Every entry needs to appear again exactly as written below.

Saved data entries:
++++++++++++++++++++

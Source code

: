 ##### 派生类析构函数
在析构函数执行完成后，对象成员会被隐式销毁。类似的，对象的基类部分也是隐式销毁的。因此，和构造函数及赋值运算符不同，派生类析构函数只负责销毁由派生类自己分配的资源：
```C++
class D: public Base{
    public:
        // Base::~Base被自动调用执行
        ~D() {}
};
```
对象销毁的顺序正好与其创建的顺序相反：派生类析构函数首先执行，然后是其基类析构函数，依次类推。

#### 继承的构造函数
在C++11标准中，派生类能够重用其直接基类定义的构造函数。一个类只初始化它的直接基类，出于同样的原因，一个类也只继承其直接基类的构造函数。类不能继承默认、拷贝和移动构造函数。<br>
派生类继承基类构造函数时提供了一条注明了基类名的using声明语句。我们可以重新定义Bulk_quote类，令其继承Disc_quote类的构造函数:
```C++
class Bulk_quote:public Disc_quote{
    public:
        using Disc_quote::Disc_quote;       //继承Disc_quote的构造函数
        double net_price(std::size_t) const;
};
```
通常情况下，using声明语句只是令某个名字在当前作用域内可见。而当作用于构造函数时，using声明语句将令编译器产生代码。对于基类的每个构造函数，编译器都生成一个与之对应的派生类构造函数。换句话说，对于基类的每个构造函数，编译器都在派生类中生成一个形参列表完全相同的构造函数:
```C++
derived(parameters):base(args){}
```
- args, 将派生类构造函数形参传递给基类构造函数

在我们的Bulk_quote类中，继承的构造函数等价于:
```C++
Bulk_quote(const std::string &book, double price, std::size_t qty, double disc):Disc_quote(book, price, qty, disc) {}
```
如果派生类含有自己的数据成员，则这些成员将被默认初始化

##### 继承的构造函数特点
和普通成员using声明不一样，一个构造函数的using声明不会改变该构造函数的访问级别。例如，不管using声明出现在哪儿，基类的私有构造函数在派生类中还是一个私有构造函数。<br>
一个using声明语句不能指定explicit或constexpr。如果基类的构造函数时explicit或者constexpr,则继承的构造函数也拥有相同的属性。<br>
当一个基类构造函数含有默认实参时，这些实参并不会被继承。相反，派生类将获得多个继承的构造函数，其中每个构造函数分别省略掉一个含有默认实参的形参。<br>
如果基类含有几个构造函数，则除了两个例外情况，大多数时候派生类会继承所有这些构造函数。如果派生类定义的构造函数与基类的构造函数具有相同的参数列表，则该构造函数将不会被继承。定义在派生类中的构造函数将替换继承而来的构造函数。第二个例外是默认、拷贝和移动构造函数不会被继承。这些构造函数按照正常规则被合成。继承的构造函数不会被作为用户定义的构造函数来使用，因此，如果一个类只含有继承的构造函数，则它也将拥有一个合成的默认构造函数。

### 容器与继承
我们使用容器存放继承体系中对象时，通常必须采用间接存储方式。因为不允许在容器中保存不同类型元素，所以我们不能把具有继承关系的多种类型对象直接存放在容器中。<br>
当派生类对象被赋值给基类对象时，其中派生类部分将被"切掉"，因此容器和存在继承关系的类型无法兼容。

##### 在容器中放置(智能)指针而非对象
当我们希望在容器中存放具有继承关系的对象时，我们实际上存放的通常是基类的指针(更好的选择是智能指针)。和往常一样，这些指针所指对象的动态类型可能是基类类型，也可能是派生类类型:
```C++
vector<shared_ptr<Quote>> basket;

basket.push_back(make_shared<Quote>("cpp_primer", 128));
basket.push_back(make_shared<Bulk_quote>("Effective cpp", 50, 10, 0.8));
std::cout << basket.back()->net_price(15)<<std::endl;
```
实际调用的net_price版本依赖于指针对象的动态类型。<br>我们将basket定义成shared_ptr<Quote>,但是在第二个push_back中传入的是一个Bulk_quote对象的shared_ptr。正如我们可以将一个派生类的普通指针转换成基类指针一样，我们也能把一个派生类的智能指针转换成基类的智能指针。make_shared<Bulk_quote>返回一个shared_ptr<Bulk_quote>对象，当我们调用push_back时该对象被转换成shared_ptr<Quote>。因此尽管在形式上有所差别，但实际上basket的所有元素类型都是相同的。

++++++++++++++++++++

THE COMPLETED TASK:
Source code

: ##### 派生类析构函数
在析构函数执行完成后，对象成员会被隐式销毁。类似的，对象的基类部分也是隐式销毁的。因此，和构造函数及赋值运算符不同，派生类析构函数只负责销毁由派生类自己分配的资源：
```C++
class D: public Base{
    public:
        // Base::~Base被自动调用执行
        ~D() {}
};
```
对象销毁的顺序正好与其创建的顺序相反：派生类析构函数首先执行，然后是其基类析构函数，依次类推。

#### 继承的构造函数
在C++11标准中，派生类能够重用其直接基类定义的构造函数。一个类只初始化它的直接基类，出于同样的原因，一个类也只继承其直接基类的构造函数。类不能继承默认、拷贝和移动构造函数。<br>
派生类继承基类构造函数时提供了一条注明了基类名的using声明语句。我们可以重新定义Bulk_quote类，令其继承Disc_quote类的构造函数:
```C++
class Bulk_quote:public Disc_quote{
    public:
        using Disc_quote::Disc_quote;       //继承Disc_quote的构造函数
        double net_price(std::size_t) const;
};
```
通常情况下，using声明语句只是令某个名字在当前作用域内可见。而当作用于构造函数时，using声明语句将令编译器产生代码。对于基类的每个构造函数，编译器都生成一个与之对应的派生类构造函数。换句话说，对于基类的每个构造函数，编译器都在派生类中生成一个形参列表完全相同的构造函数:
```C++
derived(parameters):base(args){}
```
- args, 将派生类构造函数形参传递给基类构造函数

在我们的Bulk_quote类中，继承的构造函数等价于:
```C++
Bulk_quote(const std::string &book, double price, std::size_t qty, double disc):Disc_quote(book, price, qty, disc) {}
```
如果派生类含有自己的数据成员，则这些成员将被默认初始化

##### 继承的构造函数特点
和普通成员using声明不一样，一个构造函数的using声明不会改变该构造函数的访问级别。例如，不管using声明出现在哪儿，基类的私有构造函数在派生类中还是一个私有构造函数。<br>
一个using声明语句不能指定explicit或constexpr。如果基类的构造函数时explicit或者constexpr,则继承的构造函数也拥有相同的属性。<br>
当一个基类构造函数含有默认实参时，这些实参并不会被继承。相反，派生类将获得多个继承的构造函数，其中每个构造函数分别省略掉一个含有默认实参的形参。<br>
如果基类含有几个构造函数，则除了两个例外情况，大多数时候派生类会继承所有这些构造函数。如果派生类定义的构造函数与基类的构造函数具有相同的参数列表，则该构造函数将不会被继承。定义在派生类中的构造函数将替换继承而来的构造函数。第二个例外是默认、拷贝和移动构造函数不会被继承。这些构造函数按照正常规则被合成。继承的构造函数不会被作为用户定义的构造函数来使用，因此，如果一个类只含有继承的构造函数，则它也将拥有一个合成的默认构造函数。

### 容器与继承
我们使用容器存放继承体系中对象时，通常必须采用间接存储方式。因为不允许在容器中保存不同类型元素，所以我们不能把具有继承关系的多种类型对象直接存放在容器中。<br>
当派生类对象被赋值给基类对象时，其中派生类部分将被"切掉"，因此容器和存在继承关系的类型无法兼容。

##### 在容器中放置(智能)指针而非对象
当我们希望在容器中存放具有继承关系的对象时，我们实际上存放的通常是基类的指针(更好的选择是智能指针)。和往常一样，这些指针所指对象的动态类型可能是基类类型，也可能是派生类类型:
```C++
vector<shared_ptr<Quote>> basket;

basket.push_back(make_shared<Quote>("cpp_primer", 128));
basket.push_back(make_shared<Bulk_quote>("Effective cpp", 50, 10, 0.8));
std::cout << basket.back()->net_price(15)<<std::endl;
```
实际调用的net_price版本依赖于指针对象的动态类型。<br>我们将basket定义成shared_ptr<Quote>,但是在第二个push_back中传入的是一个Bulk_quote对象的shared_ptr。正如我们可以将一个派生类的普通指针转换成基类指针一样，我们也能把一个派生类的智能指针转换成基类的智能指针。make_shared<Bulk_quote>返回一个shared_ptr<Bulk_quote>对象，当我们调用push_back时该对象被转换成shared_ptr<Quote>。因此尽管在形式上有所差别，但实际上basket的所有元素类型都是相同的。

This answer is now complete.